28th November 2013 by Daniel Fiott* - europeangeostrategy.org
One of the consequences of China’s increasing international power and presence is its necessary interest in actors such as the European Union (EU) and the United States (US). It is no great secret that the Chinese have cultured relations with the EU in order to sure up export markets and trade relations, plus to learn from European best-practices in policy areas related to welfare, health, the environment and technology. The EU is largely positive about its Strategic Partnership with China. Accordingly, more than fifty EU-China initiatives and dialogues have emerged to jointly focus on policy areas from urbanisation to human rights. Yet beyond policy areas that relate to working for ‘mutual’ economic benefit, there are a number of highly political areas such as defence that tend to fall under the policy radar.

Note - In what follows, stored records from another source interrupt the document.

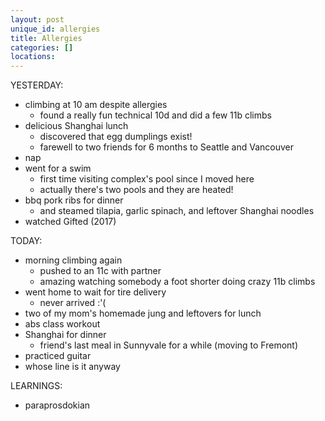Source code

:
 ```yaml
---
layout: post
unique_id: allergies
title: Allergies
categories: []
locations: 
---
```


YESTERDAY:
* climbing at 10 am despite allergies
  * found a really fun technical 10d and did a few 11b climbs
* delicious Shanghai lunch
  * discovered that egg dumplings exist!
  * farewell to two friends for 6 months to Seattle and Vancouver
* nap
* went for a swim
  * first time visiting complex's pool since I moved here
  * actually there's two pools and they are heated!
* bbq pork ribs for dinner
  * and steamed tilapia, garlic spinach, and leftover Shanghai noodles
* watched Gifted (2017)

TODAY:
* morning climbing again
  * pushed to an 11c with partner
  * amazing watching somebody a foot shorter doing crazy 11b climbs
* went home to wait for tire delivery
  * never arrived :'(
* two of my mom's homemade jung and leftovers for lunch
* abs class workout
* Shanghai for dinner
  * friend's last meal in Sunnyvale for a while (moving to Fremont)
* practiced guitar
* whose line is it anyway

LEARNINGS:
* paraprosdokian
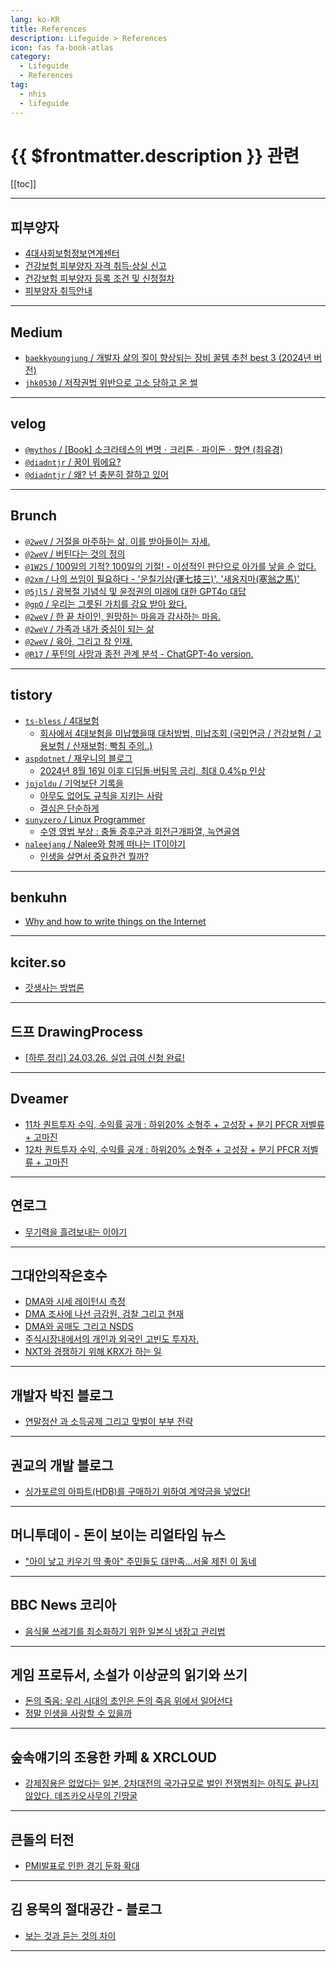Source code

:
 ```yaml
---
lang: ko-KR
title: References
description: Lifeguide > References
icon: fas fa-book-atlas
category:
  - Lifeguide
  - References
tag: 
  - nhis
  - lifeguide
---
```


# {{ $frontmatter.description }} 관련

[[toc]]

---

## 피부양자

- [4대사회보험정보연계센터](https://www.4insure.or.kr/ins4/ptl/Main.do)
- [건강보험 피부양자 자격 취득·상실 신고](https://www.gov.kr/mw/AA020InfoCappView.do?HighCtgCD=A05007&CappBizCD=14600000233)
- [건강보험 피부양자 등록 조건 및 신청절차](https://sprime.kr/%EA%B1%B4%EA%B0%95%EB%B3%B4%ED%97%98-%ED%94%BC%EB%B6%80%EC%96%91%EC%9E%90-%EB%93%B1%EB%A1%9D)
- [피부양자 취득안내](https://www.nhis.or.kr/static/html/wbma/a/wbmaa0801.html)

---

## <FontIcon icon="fa-brands fa-medium"/>Medium

- [`baekkyoungjung` / 개발자 삶의 질이 향상되는 장비 꿀템 추천 best 3 (2024년 버전)](https://baekkyoungjung.medium.com/%EA%B0%9C%EB%B0%9C%EC%9E%90-%EC%82%B6%EC%9D%98-%EC%A7%88%EC%9D%B4-%ED%96%A5%EC%83%81%EB%90%98%EB%8A%94-%EC%9E%A5%EB%B9%84-%EA%BF%80%ED%85%9C-%EC%B6%94%EC%B2%9C-best-3-2024%EB%85%84-%EB%B2%84%EC%A0%84-b8da414da09a)
- [`jhk0530` / 저작권법 위반으로 고소 당하고 온 썰](https://jhk0530.medium.com/first-112-b7ea247d8e5f?source=rss-cb820693bed5------2)

<!-- END: medium.com -->

---

## <FontIcon icon="iconfont icon-velog"/>velog

- [`@mythos` / [Book] 소크라테스의 변명ㆍ크리톤ㆍ파이돈ㆍ향연 (최유경)](https://velog.io/@mythos/Book-%EC%86%8C%ED%81%AC%EB%9D%BC%ED%85%8C%EC%8A%A4%EC%9D%98-%EB%B3%80%EB%AA%85%E3%86%8D%ED%81%AC%EB%A6%AC%ED%86%A4%E3%86%8D%ED%8C%8C%EC%9D%B4%EB%8F%88%E3%86%8D%ED%96%A5%EC%97%B0-%EC%B5%9C%EC%9C%A0%EA%B2%BD)
- [`@diadntjr` / 꿈이 뭐에요?](https://velog.io/@diadntjr/%EA%BF%88%EC%9D%B4-%EB%AD%90%EC%97%90%EC%9A%94)
- [`@diadntjr` / 왜? 넌 충분히 잘하고 있어](https://velog.io/@diadntjr/%EC%99%9C-%EB%84%8C-%EC%B6%A9%EB%B6%84%ED%9E%88-%EC%9E%98%ED%95%98%EA%B3%A0-%EC%9E%88%EC%96%B4)

<!-- END: velog.io -->

---

## Brunch

- [`@2weV` / 거절을 마주하는 삶. 이를 받아들이는 자세.](https://brunch.co.kr/@@2weV/527)
- [`@2weV` / 버틴다는 것의 정의](https://brunch.co.kr/@@2weV/536)
- [`@1W2S` / 100일의 기적? 100일의 기절! - 이성적인 판단으로 아가를 낳을 순 없다.](https://brunch.co.kr/@@1W2S/256)
- [`@2xm` / 나의 쓰임이 필요하다 - '운칠기삼(運七技三)', '새옹지마(塞翁之馬)'](https://brunch.co.kr/@@2xm/81)
- [`@5jl5` / 광복절 기념식 및 윤정권의 미래에 대한 GPT4o 대답](https://brunch.co.kr/@@5jl5/126)
- [`@gpO` / 우리는 그릇된 가치를 강요 받아 왔다.](https://brunch.co.kr/@@gpO/110)
- [`@2weV` / 한 끝 차이인, 원망하는 마음과 감사하는 마음.](https://brunch.co.kr/@@2weV/548)
- [`@2weV` / 가족과 내가 중심이 되는 삶](https://brunch.co.kr/@@2weV/557)
- [`@2weV` / 육아, 그리고 참 인재.](https://brunch.co.kr/@@2weV/558)
- [`@R17` / 푸틴의 사망과 종전 관계 분석 - ChatGPT-4o version.](https://brunch.co.kr/@@R17/651)

<!-- END: brunch.co.kr -->

---

## tistory

- [`ts-bless` / 4대보험](https://ts-bless.tistory.com/m/)
  - [회사에서 4대보험을 미납했을때 대처방법, 미납조회 (국민연금 / 건강보험 / 고용보험 / 산재보험; 빡침 주의..)](https://ts-bless.tistory.com/m/32)
  <!-- END: ts-bless -->
- [`aspdotnet` / 재우니의 블로그](https://aspdotnet.tistory.com/m/)
  - [2024년 8월 16일 이후 디딤돌·버팀목 금리, 최대 0.4%p 인상](https://aspdotnet.tistory.com/m/3248)
  <!-- END: aspdotnet -->
- [`jojoldu` / 기억보단 기록을](https://jojoldu.tistory.com/m/)
  - [아무도 없어도 규칙을 지키는 사람](https://jojoldu.tistory.com/m/802)
  - [결심은 단순하게](https://jojoldu.tistory.com/m/805)
  <!-- END: jojoldu -->
- [`sunyzero` / Linux Programmer](http://sunyzero.tistory.com/m/)
  - [수영 영법 부상 : 충돌 증후군과 회전근개파열, 늑연골염](http://sunyzero.tistory.com/m/302)
  <!-- END: sunyzero -->
- [`naleejang` / Nalee와 함께 떠나는 IT이야기](https://naleejang.tistory.com/m/)
  - [인생을 살면서 중요한건 뭘까?](https://naleejang.tistory.com/m/277)
  <!-- END: naleejang -->
<!-- END: tistory.com -->

---

## benkuhn

- [Why and how to write things on the Internet](https://www.benkuhn.net/writing/)

---

## kciter.so

- [갓생사는 방법론](https://kciter.so/posts/effective-work)

---

## 드프 DrawingProcess

- [[하루 정리] 24.03.26. 실업 급여 신청 완료!](https://csj000714.tistory.com/1074)

---

## Dveamer

- [11차 퀀트투자 수익, 수익률 공개 : 하위20% 소형주 + 고성장 + 분기 PFCR 저벨류 + 고마진](https://dveamer.github.io/investing/My11thQuantInvestingResult.html)
- [12차 퀀트투자 수익, 수익률 공개 : 하위20% 소형주 + 고성장 + 분기 PFCR 저벨류 + 고마진](https://dveamer.github.io/investing/My12thQuantInvestingResult.html)

---

## 연로그

- [무기력을 흘려보내는 이야기](https://yeonyeon.tistory.com/326)

---

## 그대안의작은호수

- [DMA와 시세 레이턴시 측정](https://smallake.kr/?p=34011)
- [DMA 조사에 나선 금감원, 검찰 그리고 현재](https://smallake.kr/?p=34055)
- [DMA와 공매도 그리고 NSDS](https://smallake.kr/?p=34097)
- [주식시장내에서의 개인과 외국인 고빈도 투자자.](https://smallake.kr/?p=34197)
- [NXT와 경쟁하기 위해 KRX가 하는 일](https://smallake.kr/?p=34213)

---

## 개발자 박진 블로그

- [연말정산 과 소득공제 그리고 맞벌이 부부 전략](https://jinn-blog.tistory.com/m/172)

---

## 권교의 개발 블로그

- [싱가포르의 아파트(HDB)를 구매하기 위하여 계약금을 넣었다!](http://kwongyo.tistory.com/m/45)

---

## 머니투데이 - 돈이 보이는 리얼타임 뉴스

- ["아이 낳고 키우기 딱 좋아" 주민들도 대만족…서울 제친 이 동네](https://news.mt.co.kr/mtview.php?no=2024071821335784545)

---

## BBC News 코리아

- [음식물 쓰레기를 최소화하기 위한 일본식 냉장고 관리법](https://bbc.com/korean/articles/c903v7jnv3eo)

---

## 게임 프로듀서, 소설가 이상균의 읽기와 쓰기

- [돈의 죽음: 우리 시대의 초인은 돈의 죽음 위에서 일어선다](https://m.blog.naver.com/iyooha/223543863501)
- [정말 인생을 사랑할 수 있을까](https://m.blog.naver.com/iyooha/223546171698)

---

## 숲속얘기의 조용한 카페 & XRCLOUD

- [강제징용은 없었다는 일본, 2차대전의 국가규모로 벌인 전쟁범죄는 아직도 끝나지 않았다. 데즈카오사무의 긴땅굴](https://m.blog.naver.com/fstory97/223558189124)

---

## 큰돌의 터전

- [PMI발표로 인한 경기 둔화 확대](https://m.blog.naver.com/jhc9639/223572440053)

---

## 김 용묵의 절대공간 - 블로그

- [보는 것과 듣는 것의 차이](http://moogi.new21.org/tc/2353)

<!-- END: moogi.new21.org -->

---

<TagLinks />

Indeed, when one thinks of security relations between the EU and China the arms embargo, China’s opaque military build-up, Taiwan and broader Asian security come to mind. Yet one must not overlook China’s long-standing interest in the development of the EU’s Common Security and Defence Policy (CSDP). This is important because Chinese scholars have been writing on CSDP since at least 2001; since 2003 China has been calling for more military-to-military exchanges and closer defence industrial and technological cooperation with the EU; and since 2005 the EU and China have held regular strategic dialogues. While Gill is correct to state that EU-China military-to-military relations are for the time-being restricted to soft military tasks rather than strategic-level operations, one should nevertheless be interested in how the Chinese perceive and understand the CSDP.
The Military Balance
One of the key aspects to Chinese thinking about the CSDP is the Policy’s potential to help the EU, help China, balance against the US. It should be noted that both China and the EU are comfortable with the notion of a more multipolar, balanced, world; although the EU is – for now at least – only comfortable if this world is managed through multilateralism rather than the balance of power. China sees the Europeans’ recognition of multipolarity as a foundation stone for its relations with the EU; if the Europeans desire a more multipolar world, the argument goes, then their policies should be geared to fostering and managing such a world. The role of Europe as a pole in the maintenance of such a global balance is not a new idea, of course. One should not forget that during the 1970s some quarters in China saw European Defence Cooperation (EDC) as a way to help China balance against the Soviet Union – some Europeans, such as Bennett, had held similar hopes about China too.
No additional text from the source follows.